The problem: Copy the entries below word for word, but omit any pictures they contain.
-------- Dataset records --------
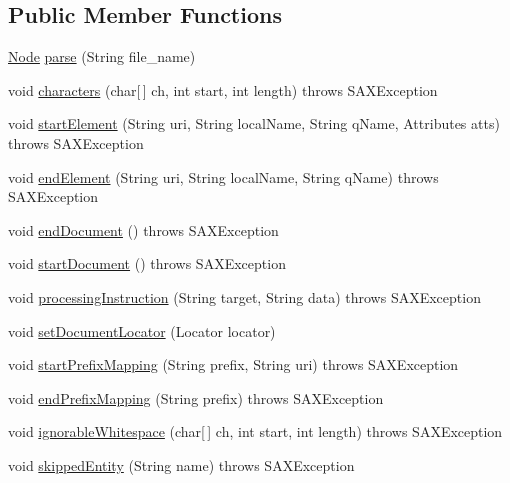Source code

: \subsection*{Public Member Functions}
\begin{DoxyCompactItemize}
\item 
\hyperlink{classch_1_1zhaw_1_1ba10__bsha__1_1_1graph_1_1Node}{Node} \hyperlink{classch_1_1zhaw_1_1ba10__bsha__1_1_1graph_1_1GraphMLParser_ae127bee890029b56abc11c84d2badd1c}{parse} (String file\_\-name)
\item 
void \hyperlink{classch_1_1zhaw_1_1ba10__bsha__1_1_1graph_1_1GraphMLParser_aaf97af9462bb91aabd817d1be6c32f6e}{characters} (char\mbox{[}$\,$\mbox{]} ch, int start, int length)  throws SAXException 
\item 
void \hyperlink{classch_1_1zhaw_1_1ba10__bsha__1_1_1graph_1_1GraphMLParser_a0e853ca6043b2cb4f676c915209d3abe}{startElement} (String uri, String localName, String qName, Attributes atts)  throws SAXException 
\item 
void \hyperlink{classch_1_1zhaw_1_1ba10__bsha__1_1_1graph_1_1GraphMLParser_a3121ca1de0dbf5cc9e7d262608f55f52}{endElement} (String uri, String localName, String qName)  throws SAXException 
\item 
void \hyperlink{classch_1_1zhaw_1_1ba10__bsha__1_1_1graph_1_1GraphMLParser_a644cce55a39c7d1acb1625b7903a6522}{endDocument} ()  throws SAXException 
\item 
void \hyperlink{classch_1_1zhaw_1_1ba10__bsha__1_1_1graph_1_1GraphMLParser_ae7ac9d9c1d64eecaf87b1a68d65ae5c0}{startDocument} ()  throws SAXException 
\item 
void \hyperlink{classch_1_1zhaw_1_1ba10__bsha__1_1_1graph_1_1GraphMLParser_a4db4f0e906963188c539de8c429477c3}{processingInstruction} (String target, String data)  throws SAXException 
\item 
void \hyperlink{classch_1_1zhaw_1_1ba10__bsha__1_1_1graph_1_1GraphMLParser_aff550f1ff85c53385477bfe9b674323b}{setDocumentLocator} (Locator locator)
\item 
void \hyperlink{classch_1_1zhaw_1_1ba10__bsha__1_1_1graph_1_1GraphMLParser_aef06cdfd0c74659d1fdbb66fd20af1d7}{startPrefixMapping} (String prefix, String uri)  throws SAXException 
\item 
void \hyperlink{classch_1_1zhaw_1_1ba10__bsha__1_1_1graph_1_1GraphMLParser_a79c9275778e96cb44d16b466a2a58075}{endPrefixMapping} (String prefix)  throws SAXException 
\item 
void \hyperlink{classch_1_1zhaw_1_1ba10__bsha__1_1_1graph_1_1GraphMLParser_ac4e0c2da8416b919f9841b646f3d058d}{ignorableWhitespace} (char\mbox{[}$\,$\mbox{]} ch, int start, int length)  throws SAXException 
\item 
void \hyperlink{classch_1_1zhaw_1_1ba10__bsha__1_1_1graph_1_1GraphMLParser_ac3138b26d478aef2b67820bf35cd3b1f}{skippedEntity} (String name)  throws SAXException 
\end{DoxyCompactItemize}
--------
Task answer:
Source code

: \subsection*{Public Member Functions}
\begin{DoxyCompactItemize}
\item 
\hyperlink{classch_1_1zhaw_1_1ba10__bsha__1_1_1graph_1_1Node}{Node} \hyperlink{classch_1_1zhaw_1_1ba10__bsha__1_1_1graph_1_1GraphMLParser_ae127bee890029b56abc11c84d2badd1c}{parse} (String file\_\-name)
\item 
void \hyperlink{classch_1_1zhaw_1_1ba10__bsha__1_1_1graph_1_1GraphMLParser_aaf97af9462bb91aabd817d1be6c32f6e}{characters} (char\mbox{[}$\,$\mbox{]} ch, int start, int length)  throws SAXException 
\item 
void \hyperlink{classch_1_1zhaw_1_1ba10__bsha__1_1_1graph_1_1GraphMLParser_a0e853ca6043b2cb4f676c915209d3abe}{startElement} (String uri, String localName, String qName, Attributes atts)  throws SAXException 
\item 
void \hyperlink{classch_1_1zhaw_1_1ba10__bsha__1_1_1graph_1_1GraphMLParser_a3121ca1de0dbf5cc9e7d262608f55f52}{endElement} (String uri, String localName, String qName)  throws SAXException 
\item 
void \hyperlink{classch_1_1zhaw_1_1ba10__bsha__1_1_1graph_1_1GraphMLParser_a644cce55a39c7d1acb1625b7903a6522}{endDocument} ()  throws SAXException 
\item 
void \hyperlink{classch_1_1zhaw_1_1ba10__bsha__1_1_1graph_1_1GraphMLParser_ae7ac9d9c1d64eecaf87b1a68d65ae5c0}{startDocument} ()  throws SAXException 
\item 
void \hyperlink{classch_1_1zhaw_1_1ba10__bsha__1_1_1graph_1_1GraphMLParser_a4db4f0e906963188c539de8c429477c3}{processingInstruction} (String target, String data)  throws SAXException 
\item 
void \hyperlink{classch_1_1zhaw_1_1ba10__bsha__1_1_1graph_1_1GraphMLParser_aff550f1ff85c53385477bfe9b674323b}{setDocumentLocator} (Locator locator)
\item 
void \hyperlink{classch_1_1zhaw_1_1ba10__bsha__1_1_1graph_1_1GraphMLParser_aef06cdfd0c74659d1fdbb66fd20af1d7}{startPrefixMapping} (String prefix, String uri)  throws SAXException 
\item 
void \hyperlink{classch_1_1zhaw_1_1ba10__bsha__1_1_1graph_1_1GraphMLParser_a79c9275778e96cb44d16b466a2a58075}{endPrefixMapping} (String prefix)  throws SAXException 
\item 
void \hyperlink{classch_1_1zhaw_1_1ba10__bsha__1_1_1graph_1_1GraphMLParser_ac4e0c2da8416b919f9841b646f3d058d}{ignorableWhitespace} (char\mbox{[}$\,$\mbox{]} ch, int start, int length)  throws SAXException 
\item 
void \hyperlink{classch_1_1zhaw_1_1ba10__bsha__1_1_1graph_1_1GraphMLParser_ac3138b26d478aef2b67820bf35cd3b1f}{skippedEntity} (String name)  throws SAXException 
\end{DoxyCompactItemize}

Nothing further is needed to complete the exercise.